Washington: With his campaign logo ready, Jeb Bush is set to make his big announcement today, formally adding his name to the crowded Republican field for the 2016 US presidential election.
Bush, 62, has run a de facto race for six months, raising money and increasing his international profile, including a trip this week to Europe. Following his speech in Miami, he will set about proving that although he comes from the Bush political dynasty, he is his own man with his own accomplishments to point to and ideas to offer.
Today, his campaign released his logo: “Jeb!” in big red letters on a white background, with 2016 in smaller blue lettering underneath the name.
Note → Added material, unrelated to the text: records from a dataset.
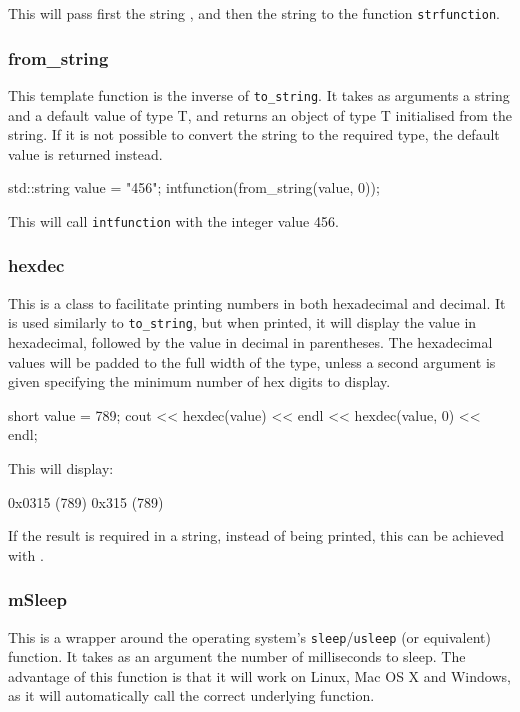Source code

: This will pass first the string ,
and then the string 
to the function \texttt{strfunction}.

\subsubsection{from\_string}
This template function is the inverse of \texttt{to\_string}.
It takes as arguments a string and a default value of type T,
and returns an object of type T initialised from the string.
If it is not possible to convert the string to the required type,
the default value is returned instead.
\begin{listing}
std::string value = "456";
intfunction(from_string(value, 0));
\end{listing}

This will call \texttt{intfunction} with the integer value 456.

\subsubsection{hexdec}
This is a class to facilitate printing numbers in both hexadecimal and decimal.
It is used similarly to \texttt{to\_string}, but when printed,
it will display the value in hexadecimal, followed by the value in decimal in parentheses.
The hexadecimal values will be padded to the full width of the type,
unless a second argument is given specifying the minimum number of hex digits to display.
\begin{listing}
short value = 789;
cout << hexdec(value) << endl
     << hexdec(value, 0) << endl;
\end{listing}

This will display:
\begin{listing}[]
0x0315 (789)
0x315 (789)
\end{listing}

If the result is required in a string, instead of being printed,
this can be achieved with .

\subsubsection{mSleep}\label{sec:mSleep}
This is a wrapper around the operating system's \texttt{sleep}/\texttt{usleep}
(or equivalent) function.
It takes as an argument the number of milliseconds to sleep.
The advantage of this function is that it will work on Linux,
Mac OS X and Windows, as it will automatically call the correct underlying function.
The family name is carefully avoided.
“I think the transition to a candidacy will allow me to be more direct about my advocacy of the leadership skills necessary for the next president to fix a few things,” Bush told CNN in an interview aired Sunday.
“And as a candidate,” he added, “I’ll be more specific on policy.” A Bush campaign video lists reforms he made while governor of Florida from 1999 to 2007. “The barriers right now on people rising up is the great challenge of our time,” Bush says in the video.
Bush aims to break from the pack of potentially 15 or more Republican hopefuls by portraying himself as an experienced executive leader not tainted by Washington politics and the dysfunction that many Americans associate with politics as usual.
“I can make decisions. I’ve made tough decisions. I have a life experience that’s full,” Bush told CNN. “Full of warts and full of successes. It’s something that I think has been lacking in the presidency, is to have someone who has been tempered by life.”
Hillary Clinton is the frontrunner on the Democratic side, with no current close competition. But evidence of Bush’s struggle is apparent in Iowa. It is the state that votes first in the primaries and caucuses that determine the party nominees, with him coming in seventh among declared or potential candidates in a poll last month.
“People make up their mind in the last weeks of these primaries. So my expectation is that we’ll have slow, steady progress,” Bush told CNN. Nationally, Bush is bunched at the top of most polls, but he is not the dominant figure in the race that many had expected.